Nov. 2 – Registration deadline: Oct. 3; late registration deadline: Oct. 22

Dec. 7 – Registration deadline: Nov. 8; late registration deadline: Nov. 26


Dec. 14 – Registration deadline: Nov. 8; late registration deadline: Nov. 22


Fill Out the FAFSA

Another important date for seniors looking to attend college is Oct. 1, as this is when FAFSA (Free Application for Federal Student Aid) applications become available. The FAFSA will be open until March 1 and it is recommended that all students looking to attend college fill out this form as soon as possible to get the best chance at receiving financial aid. College Adviser Haden Parrish will be holding a FAFSA night during the fourth week in October where he will be going over the application and helping students, as well as parents, fill out this often-confusing form. It is recommended that everyone going to college, whether two-year or four-year, fill out the FAFSA as it opens you up to possible financial aid and scholarships. 


Narrow Down Your College Choices

If you know you would like to attend college, but aren’t quite sure where they want to go, there are a number of different opportunities such as college fairs and college representative visits that you can attend that can help you figure out which schools may be the best fit for you. Stop by the College and Career Office on the third floor in the 3200 hallway to sign up for upcoming visits. Or, you can make an appointment to see your guidance counselor or Mr. Parrish. They will both be willing to help you find the right college for you. 
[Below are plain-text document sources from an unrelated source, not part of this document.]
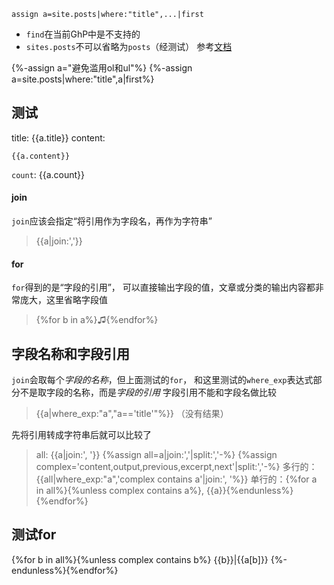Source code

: `assign a=site.posts|where:"title",...|first`
- `find`在当前GhP中是不支持的
- `sites.posts`不可以省略为`posts`（经测试）
参考[文档](https://shopify.dev/docs/api/liquid/filters/array-filters)

{%-assign a="避免滥用ol和ul"%}
{%-assign a=site.posts|where:"title",a|first%}

## 测试
title: {{a.title}}
content:
```
{{a.content}}
```

`count`: {{a.count}}

#### join
`join`应该会指定“将引用作为字段名，再作为字符串”
>{{a|join:','}}

#### for
`for`得到的是“字段的引用”，
可以直接输出字段的值，文章或分类的输出内容都非常庞大，这里省略字段值
>{%for b in a%}♫{%endfor%}

## 字段名称和字段引用
`join`会取每个*字段的名称*，但上面测试的`for`，
和这里测试的`where_exp`表达式部分不是取字段的名称，而是*字段的引用*
字段引用不能和字段名做比较
>{{a|where_exp:"a","a=='title'"%}}
（没有结果）

先将引用转成字符串后就可以比较了
>all: {{a|join:', '}}
{%assign all=a|join:','|split:','-%}
{%assign complex='content,output,previous,excerpt,next'|split:','-%}
多行的：{{all|where_exp:"a",'complex contains a'|join:', '%}}
单行的：{%for a in all%}{%unless complex contains a%}, {{a}}{%endunless%}{%endfor%}

## 测试for

{%for b in all%}{%unless complex contains b%}
{{b}}|{{a[b]}}
{%-endunless%}{%endfor%}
Parrish says that when looking for a college, you should always have at least three in mind. One is a “reach school,” or the school you really want to get into, but know it will be a stretch. The second school should be a “target school,” the school you would like to get into and for which you feel you have a good chance of being admitted. The final school you should apply to is a “fallback school,” a school you feel confident you’ll get into even if turned down by your target school. 

During the course of the school year, Parrish will be meeting with all seniors to help them get an idea of where they want to go and to get a better idea of how he may be able to help you with anything. 

If you have any questions regarding college deadlines, the SAT/ACT, or college applications, you can set up a meeting with Mr. Parrish in the career center or with one of your guidance counselors in the guidance office.